Jenny sighed. “Let’s not get mad, all right? You’re in my body, and I’m in yours. We’re going to have to deal with it. At least until we can find someone to grab and shake briskly.”

“We’re going to have to spend the night like this, aren’t we?” Giles asked bleakly.

“Yes. And unless you want to start a lot of fun rumours at school, we’re going to have to teach like this, too.” Giles stared at him in horror, and Jenny sighed. “I’m not happy about it either. I just don’t think we have a choice.”

“I won’t do it!”

“Then you’ll be listening to people talk about our elopement for the rest of the school year.”

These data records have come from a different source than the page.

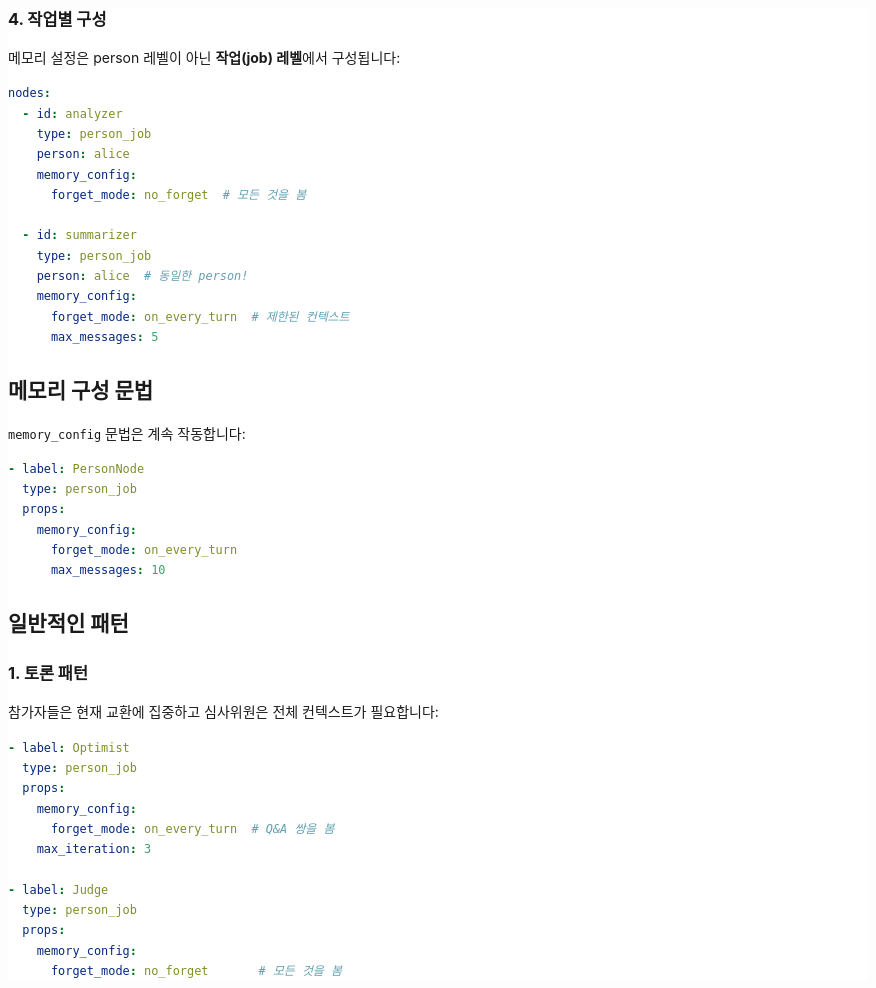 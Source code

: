 ### 4. 작업별 구성

메모리 설정은 person 레벨이 아닌 **작업(job) 레벨**에서 구성됩니다:

```yaml
nodes:
  - id: analyzer
    type: person_job
    person: alice
    memory_config:
      forget_mode: no_forget  # 모든 것을 봄
    
  - id: summarizer
    type: person_job  
    person: alice  # 동일한 person!
    memory_config:
      forget_mode: on_every_turn  # 제한된 컨텍스트
      max_messages: 5
```

## 메모리 구성 문법

`memory_config` 문법은 계속 작동합니다:

```yaml
- label: PersonNode
  type: person_job
  props:
    memory_config:
      forget_mode: on_every_turn
      max_messages: 10
```

## 일반적인 패턴

### 1. 토론 패턴

참가자들은 현재 교환에 집중하고 심사위원은 전체 컨텍스트가 필요합니다:

```yaml
- label: Optimist
  type: person_job
  props:
    memory_config:
      forget_mode: on_every_turn  # Q&A 쌍을 봄
    max_iteration: 3

- label: Judge
  type: person_job
  props:
    memory_config:
      forget_mode: no_forget       # 모든 것을 봄
```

Giles groaned, burying her face in her hands. Awkwardly, Jenny patted his own body on the back. “There, there,” he said. “Breathe.”

“I can’t teach computers!”

“Sure you can. I’ll help you with lesson plans. Or you can let Willow run the class for you. She’d kill for the chance.”

Giles lifted her head, eyes wide. “Willow must never know!”

“Giles...”

“Seriously. They would...” Giles shuddered, picturing the endless mockery that could be generated by a group of teenagers riffing on the subject of an involuntary body swap. “No.”

“Fine.” Jenny sighed. “Maybe we’ll get lucky, and they won’t realize anything is wrong.”

*

“Giles?” Cordelia was the first one into the library -- a strangely uncoordinated Cordelia, closely followed by a mincing Xander, an oddly quiet Willow, and an Oz who kept staring, wide-eyed, at his hands.

“He’s not here,” wailed Oz.

“Chill,” said Willow.

Xander sat down, crossing his legs, and folded his hands primly on one knee. “Well, then, we wait. Because I am not going home like this.”

*

There are a lot of definitions for ‘getting lucky’.